Natural lighting The entrance hall to the larger building leads up to a 43 m-high atrium, around which office accommodation is planned. The atrium space is stepped towards the south on the upper levels to take advantage of the enhanced natural lighting at the southern aspect, bringing daylight and sunlight deep into the lower level of the atrium. Full-height ‘crushed-glass’ fins line the atrium. They consist of triple-layered glass with a fractured middle pane, designed to reflect and refract available light. Lighting designer Arup Associates also specified Guzzini Le Perroquet globe projectors to frame each fin with light from below. To enable these projectors to also illuminate the space below, the control gear has been taken out and moved into the floor void of the adjacent offices. This left enough space to install a 70 W Pixel Plus fitting in the base for practical lighting. Arup also specified Zumtobel Staff LED striplights. They are fitted to a pair of 600 mm-wide columns in the atrium, visually ‘splitting the bulky structures with light and reducing their apparent width’.
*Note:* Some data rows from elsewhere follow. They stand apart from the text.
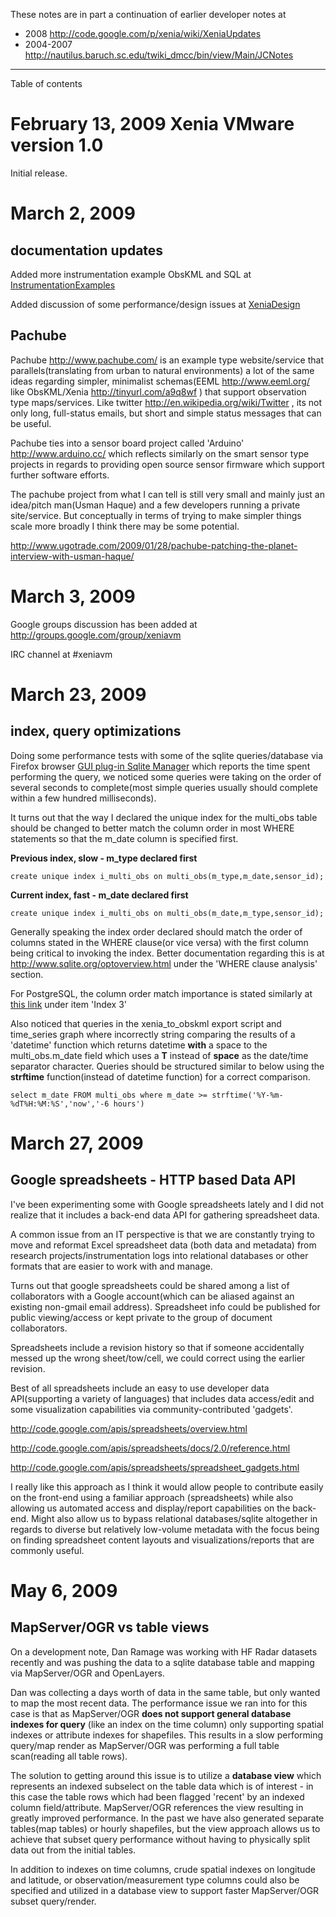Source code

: These notes are in part a continuation of earlier developer notes at
  * 2008 http://code.google.com/p/xenia/wiki/XeniaUpdates
  * 2004-2007 http://nautilus.baruch.sc.edu/twiki_dmcc/bin/view/Main/JCNotes

---

Table of contents


# February 13, 2009 Xenia VMware version 1.0 #

Initial release.

# March 2, 2009 #

## documentation updates ##

Added more instrumentation example ObsKML and SQL at [InstrumentationExamples](InstrumentationExamples.md)

Added discussion of some performance/design issues at [XeniaDesign](XeniaDesign.md)

## Pachube ##
Pachube http://www.pachube.com/ is an example type website/service that parallels(translating from urban to natural environments) a lot of the same ideas regarding simpler, minimalist schemas(EEML http://www.eeml.org/ like ObsKML/Xenia http://tinyurl.com/a9q8wf ) that support observation type maps/services.  Like twitter http://en.wikipedia.org/wiki/Twitter , its not only long, full-status emails, but short and simple status messages that can be useful.

Pachube ties into a sensor board project called 'Arduino' http://www.arduino.cc/ which reflects similarly on the smart sensor type projects in regards to providing open source sensor firmware which support further software efforts.

The pachube project from what I can tell is still very small and mainly just an idea/pitch man(Usman Haque) and a few developers running a private site/service.  But conceptually in terms of trying to make simpler things scale more broadly I think there may be some potential.

http://www.ugotrade.com/2009/01/28/pachube-patching-the-planet-interview-with-usman-haque/

# March 3, 2009 #

Google groups discussion has been added at http://groups.google.com/group/xeniavm

IRC channel at #xeniavm

# March 23, 2009 #

## index, query optimizations ##

Doing some performance tests with some of the sqlite queries/database via Firefox browser [GUI plug-in Sqlite Manager](https://addons.mozilla.org/en-US/firefox/addon/5817) which reports the time spent performing the query, we noticed some queries were taking on the order of several seconds to complete(most simple queries usually should complete within a few hundred milliseconds).

It turns out that the way I declared the unique index for the multi\_obs table should be changed to better match the column order in most WHERE statements so that the m\_date column is specified first.

**Previous index, slow - m\_type declared first**
```
create unique index i_multi_obs on multi_obs(m_type,m_date,sensor_id);
```

**Current index, fast - m\_date declared first**
```
create unique index i_multi_obs on multi_obs(m_date,m_type,sensor_id);
```

Generally speaking the index order declared should match the order of columns stated in the WHERE clause(or vice versa) with the first column being critical to invoking the index.  Better documentation regarding this is at http://www.sqlite.org/optoverview.html under the 'WHERE clause analysis' section.

For PostgreSQL, the column order match importance is stated similarly at [this link](http://archives.postgresql.org/pgsql-sql/2002-04/msg00318.php) under item 'Index 3'

Also noticed that queries in the xenia\_to\_obskml export script and time\_series graph where incorrectly string comparing the results of a 'datetime' function which returns datetime **with** a space to the multi\_obs.m\_date field which uses a **T** instead of **space** as the date/time separator character.  Queries should be structured similar to below using the **strftime** function(instead of datetime function) for a correct comparison.
```
select m_date FROM multi_obs where m_date >= strftime('%Y-%m-%dT%H:%M:%S','now','-6 hours')
```

# March 27, 2009 #

## Google spreadsheets - HTTP based Data API ##

I've been experimenting some with Google spreadsheets lately and I did not realize that it includes a back-end data API for gathering spreadsheet data.

A common issue from an IT perspective is that we are constantly trying to move and reformat Excel spreadsheet data (both data and metadata) from research projects/instrumentation logs into relational databases or other formats that are easier to work with and manage.

Turns out that google spreadsheets could be shared among a list of collaborators with a Google account(which can be aliased against an existing non-gmail email address).  Spreadsheet info could be published for public viewing/access or kept private to the group of document collaborators.

Spreadsheets include a revision history so that if someone accidentally messed up the wrong sheet/tow/cell, we could correct using the earlier revision.

Best of all spreadsheets include an easy to use developer data API(supporting a variety of languages) that includes data access/edit and some visualization capabilities via community-contributed 'gadgets'.

http://code.google.com/apis/spreadsheets/overview.html

http://code.google.com/apis/spreadsheets/docs/2.0/reference.html

http://code.google.com/apis/spreadsheets/spreadsheet_gadgets.html


I really like this approach as I think it would allow people to contribute easily on the front-end using a familiar approach (spreadsheets) while also allowing us automated access and display/report capabilities on the back-end.  Might also allow us to bypass relational databases/sqlite altogether in regards to diverse but relatively low-volume metadata with the focus being on finding spreadsheet content layouts and visualizations/reports that are commonly useful.

# May 6, 2009 #

## MapServer/OGR vs table views ##

On a development note, Dan Ramage was working with HF Radar datasets recently and was pushing the data to a sqlite database table and mapping via MapServer/OGR and OpenLayers.

Dan was collecting a days worth of data in the same table, but only wanted to map the most recent data.  The performance issue we ran into for this case is that as MapServer/OGR **does not support general database indexes for query** (like an index on the time column) only supporting spatial indexes or attribute indexes for shapefiles.  This results in a slow performing query/map render as MapServer/OGR was performing a full table scan(reading all table rows).

The solution to getting around this issue is to utilize a **database view** which represents an indexed subselect on the table data which is of interest - in this case the table rows which had been flagged 'recent' by an indexed column field/attribute.  MapServer/OGR references the view resulting in greatly improved performance.  In the past we have also generated separate tables(map tables) or hourly shapefiles, but the view approach allows us to achieve that subset query performance without having to physically split data out from the initial tables.

In addition to indexes on time columns, crude spatial indexes on longitude and latitude, or observation/measurement type columns could also be specified and utilized in a database view to support faster MapServer/OGR subset query/render.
Showcase Replacing the old BBC Pebble Mills studios and offices in Birmingham, the BBC Mailbox opens up the space to the licence payer so that BBC Birmingham can become a showcase for BBC creativity. The architect was BDP, and BDP Lighting was responsible for the lighting. In response to the challenges of designing a modern interactive office environment and opening up the space to the licence payer, the design solution was to create a dramatic 4-storey entrance space at the heart of the plan, lining the lower-level retail entrance with the upper-level offices. From the BBC ‘shop front’ the visitor can see into the radio studios, the editing suites, the drama studio and TV studio stacked on one side of the entrance. On the other side at the upper level, the space flows into the open-plan offices. The office accommodation is organised into two wings of open-plan space defined by suspended mezzanine floors or gondolas. These gondolas are conceived as slim, lightweight floors that split the floor plate into two to provide sufficient space for the large number of staff and act a flexible service spines delivering fresh air, power and data cabling. The lighting is an integral part of the concept and is designed to be simple but effective. The main lighting suppliers were Fagerhult, Wila and Concord. The low ceiling heights created by the insertion of the gondolas created some very tight spaces, and a custom recessed solution was designed to overcome the space issues. In the double-height space, an integrated direct/indirect solution is used.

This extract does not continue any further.